Abdel Aziz also said there are too many concerns regarding the establishment of a nuclear plant in Egypt, and stressed that the nuclear plant will be 100% safe because it is a “third-generation” nuclear plant.

“Unlike the nuclear plants established in the 1980’s when the Chernobyl disaster happened, which were ‘second generation’ plants, our nuclear plant will be a third generation plant, the safest in its class,” Abdel-Aziz explained. It is unlikely for any nuclear explosions to occur because the reactor will abort itself in case of any danger.

There are many benefits from the nuclear reactor because it will generate the needed energy for the Suez Canal and help turn salt water into fresh water, which will help the problem of lack of water from Alexandria to Marsa Matruh.

Anything manmade will definitely have side effects; nevertheless the entire world’s energy is operated by nuclear power, environmental sciences professor in Banha University Ahmed Abdel El-Wahhab told Daily News Egypt.

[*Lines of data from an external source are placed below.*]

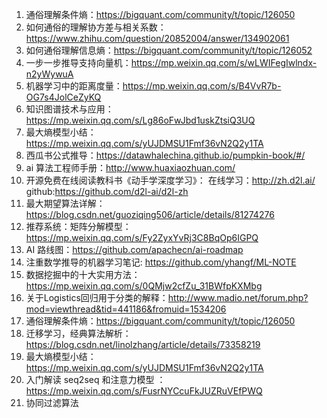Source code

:1. 通俗理解条件熵：https://bigquant.com/community/t/topic/126050
2. 如何通俗的理解协方差与相关系数：https://www.zhihu.com/question/20852004/answer/134902061
3. 如何通俗理解信息熵：https://bigquant.com/community/t/topic/126052
4. 一步一步推导支持向量机：https://mp.weixin.qq.com/s/wLWIFegIwlndx-n2yWywuA
5. 机器学习中的距离度量：https://mp.weixin.qq.com/s/B4VvR7b-OG7s4JolCeZyKQ
6. 知识图谱技术与应用：https://mp.weixin.qq.com/s/Lg86oFwJbd1uskZtsiQ3UQ
7. 最大熵模型小结：https://mp.weixin.qq.com/s/yUJDMSU1Fmf36vN2Q2y1TA
8. 西瓜书公式推导：https://datawhalechina.github.io/pumpkin-book/#/
9. ai 算法工程师手册：http://www.huaxiaozhuan.com/
10. 开源免费在线阅读教科书《动手学深度学习》：
	在线学习：http://zh.d2l.ai/
	github:https://github.com/d2l-ai/d2l-zh
11. 最大期望算法详解：https://blog.csdn.net/guoziqing506/article/details/81274276
12. 推荐系统：矩阵分解模型：https://mp.weixin.qq.com/s/Fy2ZyxYvRj3C8BqOp6IGPQ
13. AI 路线图：https://github.com/apachecn/ai-roadmap
14. 注重数学推导的机器学习笔记: https://github.com/yhangf/ML-NOTE
15. 数据挖掘中的十大实用方法：https://mp.weixin.qq.com/s/0QMjw2cfZu_31BWfpKXMbg
16. 关于Logistics回归用于分类的解释：http://www.madio.net/forum.php?mod=viewthread&tid=441186&fromuid=1534206
17. 通俗理解条件熵：https://bigquant.com/community/t/topic/126050
18. 迁移学习，经典算法解析：https://blog.csdn.net/linolzhang/article/details/73358219
19. 最大熵模型小结：https://mp.weixin.qq.com/s/yUJDMSU1Fmf36vN2Q2y1TA
20. 入门解读 seq2seq 和注意力模型 ：https://mp.weixin.qq.com/s/FusrNYCcuFkJUZRuVEfPWQ
21. 协同过滤算法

“These side effects can be radiation emitted from the units of the nuclear plants but these emissions will have to be reported immediately and negligence should not be tolerated,” Abdel Wahhab said.

Citing an anonymous source, Al-Youm Al-Sabaa reported that an official in the Ministry of Electricity said the agreement was supposed to be signed at the end of October in the presence of Russian President Vladimir Putin but was delayed due to Russian plane crash.

Talks of nuclear projects with Russia started in the 1960s, during Abdel Nasser’s regime, and the nuclear plant was supposed to be established in the Borg Al-Arab area in Alexandria. However, the project was dismissed due to the 1967 war.

Following the 1973 war, an agreement between Egypt and the US was made but was dismissed after the US imposed political conditions, which former President Anwar El-Sadat did not agree to.

During El-Sadat’s regime in the 1980’s, Egypt agreed with France to establish a nuclear plant but the project was dismissed after the Chernobyl disaster.